[Stored data]
━━━━━━━━━━

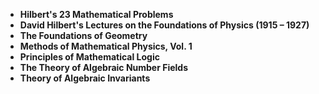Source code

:  

<ul>
  
 <li><b><a target="_blank" href="https://github.com/manjunath5496/David-Hilbert-Books/blob/master/dhi(1).pdf" style="text-decoration:none;">Hilbert's 23 Mathematical Problems</a></b></li>
  
<li><b><a target="_blank" href="https://github.com/manjunath5496/David-Hilbert-Books/blob/master/dhi(2).pdf" style="text-decoration:none;">David Hilbert's Lectures on the Foundations of Physics (1915 – 1927)</a></b></li>

<li><b><a target="_blank" href="https://github.com/manjunath5496/David-Hilbert-Books/blob/master/dhi(3).pdf" style="text-decoration:none;">The Foundations of Geometry</a></b></li>                         
  <li><b><a target="_blank" href="https://github.com/manjunath5496/David-Hilbert-Books/blob/master/dhi(4).pdf" style="text-decoration:none;">Methods of Mathematical Physics, Vol. 1</a></b></li>
  
   <li><b><a target="_blank" href="https://github.com/manjunath5496/David-Hilbert-Books/blob/master/dhi(5).pdf" style="text-decoration:none;">Principles of Mathematical Logic</a></b></li>  
   
 <li><b><a target="_blank" href="https://github.com/manjunath5496/David-Hilbert-Books/blob/master/dhi(6).pdf" style="text-decoration:none;">The Theory of Algebraic Number Fields</a></b></li>
  
<li><b><a target="_blank" href="https://github.com/manjunath5496/David-Hilbert-Books/blob/master/dhi(7).pdf" style="text-decoration:none;"> Theory of Algebraic Invariants</a></b></li>




     
 </ul>
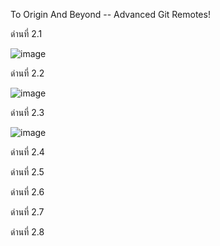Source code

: 
To Origin And Beyond -- Advanced Git Remotes!

ด่านที่ 2.1

![image](https://user-images.githubusercontent.com/92086229/146635869-4d9cbea7-c547-417a-906e-a8880d56421b.png)

ด่านที่ 2.2

![image](https://user-images.githubusercontent.com/92086229/146635913-1179286f-dca3-4996-93db-0a1bab463696.png)

ด่านที่ 2.3

![image](https://user-images.githubusercontent.com/92086229/146636074-4f4ff404-56e4-4dc0-acf9-573378371e4c.png)

ด่านที่ 2.4



ด่านที่ 2.5



ด่านที่ 2.6



ด่านที่ 2.7



ด่านที่ 2.8


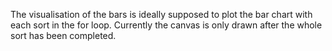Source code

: The visualisation of the bars is ideally supposed to plot the bar chart with each sort in the for loop. Currently the canvas is only drawn after the whole sort has been completed.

━━━━━━━━━━

--- PROBLEM DESCRIPTION ---
The reply needs to repeat exactly the line containing "ด่านที่ 2.8" and each line after it, through the final line of the entries above, and to skip the pictures.

--- SOLUTION TO THIS TASK ---
ด่านที่ 2.8


Source code

: The visualisation of the bars is ideally supposed to plot the bar chart with each sort in the for loop. Currently the canvas is only drawn after the whole sort has been completed.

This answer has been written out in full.